MSFT Security and UAC: Huge Client US State Dept Hacked

C

Chad Harris

What you won't find at MFST Press Pass or in a Wagner Edstrom Press Release
for MSFT:

*(The New York Times is a Small Newspaper from a Small Rural Town Outside
Seattle called New York City)*

How UAC and MSFT Security Works on the Ground:
http://www.nytimes.com/2006/07/12/w...357efafd741931&ex=1154577600&pagewanted=print

From the Company who brought you 30 Security Blogs on MSDN and Technet and
who brings you UAC.

UAC Team Blog--Read posts from the archives--they are screenshot in detail;
Scroll Down; Click on the Archives and previous recent dates.
http://blogs.msdn.com/uac/

I have seen no blogging on MSFT's huge client the US Government's State
Department being hacked on any of many security blogs I ck out on MSDN and
Technet's sites.



July 12, 2006
Computer Hackers Attack State Dept.
By THE ASSOCIATED PRESS
WASHINGTON, July 11 — The State Department is recovering from large-scale
computer break-ins worldwide over the past several weeks that appeared to be
directed at its headquarters and at offices dealing with Asia.

Investigators believe hackers stole sensitive information and passwords, and
implanted “back doors” in unclassified computers to allow them to return,
said officials familiar with the hacking. They spoke on condition of
anonymity because of the delicacy of the intrusions and the resulting
investigation.

The break-ins and the department’s response severely limited Internet access
at many locations, including some headquarters offices in Washington, the
officials said. Nearly all Internet connections have been restored since the
break-ins were recognized in mid-June.

Asked what information was stolen, a department spokesman, Kurtis Cooper,
said, “Because the investigation is continuing, I don’t think we even know.”
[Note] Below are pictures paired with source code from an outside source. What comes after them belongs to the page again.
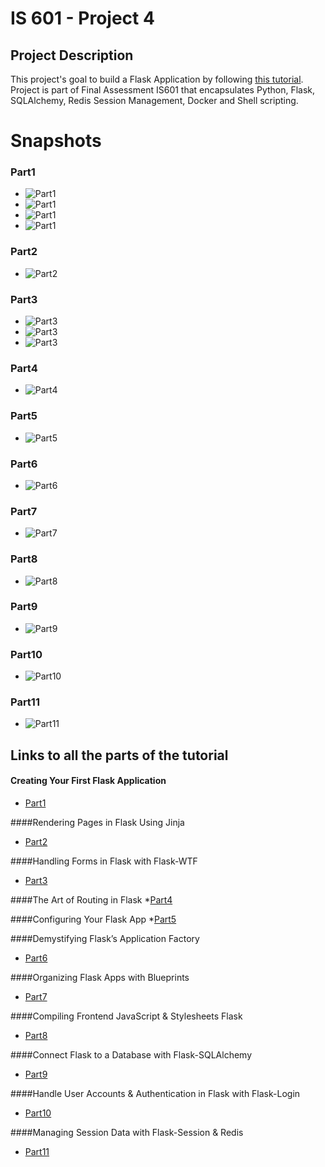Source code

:# IS 601 - Project 4

## Project Description
This project's goal to build a Flask Application by following [this tutorial](https://hackersandslackers.com/your-first-flask-application).
Project is part of Final Assessment IS601 that encapsulates Python, Flask, SQLAlchemy, Redis Session Management, Docker and Shell scripting. 

# Snapshots

### Part1
* ![Part1](./snapshots/1.PNG)
* ![Part1](./snapshots/10.PNG)
* ![Part1](./snapshots/11.PNG)
* ![Part1](./snapshots/12.PNG)

### Part2
* ![Part2](./snapshots/2.PNG)

### Part3
* ![Part3](./snapshots/3.PNG)
* ![Part3](./snapshots/4.PNG)
* ![Part3](./snapshots/5.PNG)

### Part4
* ![Part4](./snapshots/6.PNG)

### Part5
* ![Part5](./snapshots/7.PNG)

### Part6
* ![Part6](./snapshots/5.PNG)

### Part7
* ![Part7](./snapshots/8.PNG)

### Part8
* ![Part8](./snapshots/7.PNG)

### Part9
* ![Part9](./snapshots/9.PNG)

### Part10
* ![Part10](./snapshots/13.PNG)

### Part11
* ![Part11](./snapshots/14.PNG)

## Links to all the parts of the tutorial

#### Creating Your First Flask Application
* [Part1]("https://hackersandslackers.com/your-first-flask-application")

####Rendering Pages in Flask Using Jinja
* [Part2]("https://hackersandslackers.com/flask-jinja-templates")

####Handling Forms in Flask with Flask-WTF
* [Part3]("https://hackersandslackers.com/flask-wtforms-forms")

####The Art of Routing in Flask
*[Part4]("https://hackersandslackers.com/flask-routes")

####Configuring Your Flask App
*[Part5]("https://hackersandslackers.com/configure-flask-applications")

####Demystifying Flask’s Application Factory
* [Part6]("https://hackersandslackers.com/flask-application-factory")

####Organizing Flask Apps with Blueprints
* [Part7](https://hackersandslackers.com/flask-blueprints)

####Compiling Frontend JavaScript & Stylesheets Flask
* [Part8]("https://hackersandslackers.com/flask-assets")

####Connect Flask to a Database with Flask-SQLAlchemy
* [Part9](https://hackersandslackers.com/flask-sqlalchemy-database-models)

####Handle User Accounts & Authentication in Flask with Flask-Login
* [Part10]("https://hackersandslackers.com/flask-login-user-authentication")

####Managing Session Data with Flask-Session & Redis
* [Part11]("https://hackersandslackers.com/managing-user-session-variables-with-flask-sessions-and-redis")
Employees said the hackers appeared to hit computers especially hard at the
Bureau of East Asian and Pacific Affairs.
 
K

Kerry Brown

It's interesting but hardly on topic for a Vista newsgroup. It is more
suited to microsoft.public.security.
 
D

Dongle

What's the connection between that article and UAC in Windows Vista Home
Edition? Surely the State Department isn't built around computers using
Windows Vista Home Edition. In fact, the article doesn't mention any
platform.
 
C

Chad Harris

Ordinarily I'd agree but I also have been reading about 20 MSFT Security
blogs per week on MSDN and Technet blog sites Kerry and they are nearly
totally focused on security in VaVaVista from Vistasoft and they are
blogging on you guess it, UAC.

And given that MSFT opened a 58 million dollar facility right after 911 in
the D.C. area to take advantage of the post 911 so-called need for security
(yet 5 years later there is no significant congressional oversight for
security, border control, or substantive measures that would make the US a
bit more secure and clients like the top agencies in the government have
MSFT personnel there nearly all the literal time, I hold MSFT in part
responsible for any huge security breach.

I see enough security presentations at TS2, MSDN, and Technet to know that
it's being showcased by the Softies.

Combined with the reality of major government agencies that are huge if not
the largest MSFT clients being hacked continually, and MSFT's blogging out
of one month that they are going to be totally transparent with you and
meeting secretly behind closed doors with the U.S. DOJ about turning over
customer information and searches after witholding that they turned over
partial info for 9 months last year, I thought it was relevant but no one is
forced to read a newsgroup. Most of my friends or even well dressed
successful appearing people on the street have no idea what I'm talking
about when I say "newsgroup", "registry", "UAC", RC1, volume shadow service,
and on and on.

I have also read the literature in the mailings MSFT makes to governments
and the claims for enhanced security. Not enhanced enough.

CH
 
K

Kerry Brown

Again, I agree it's interesting stuff but it would be more appropriate in a
newsgroup about security. There are some good discussions about this this
kind of stuff in microsoft.public.security.
 
C

Chad Harris

Actually, whatever any government agency uses is built around much of what
is in Vista in a home. And from what I'm seeing this year, a lot of homes I
know do a better job of security than a panoply of agencies that have been
ridiculously breached by bozo head moves on the part of their personnel and
policies not stgringently in place from their big vendor MSFT.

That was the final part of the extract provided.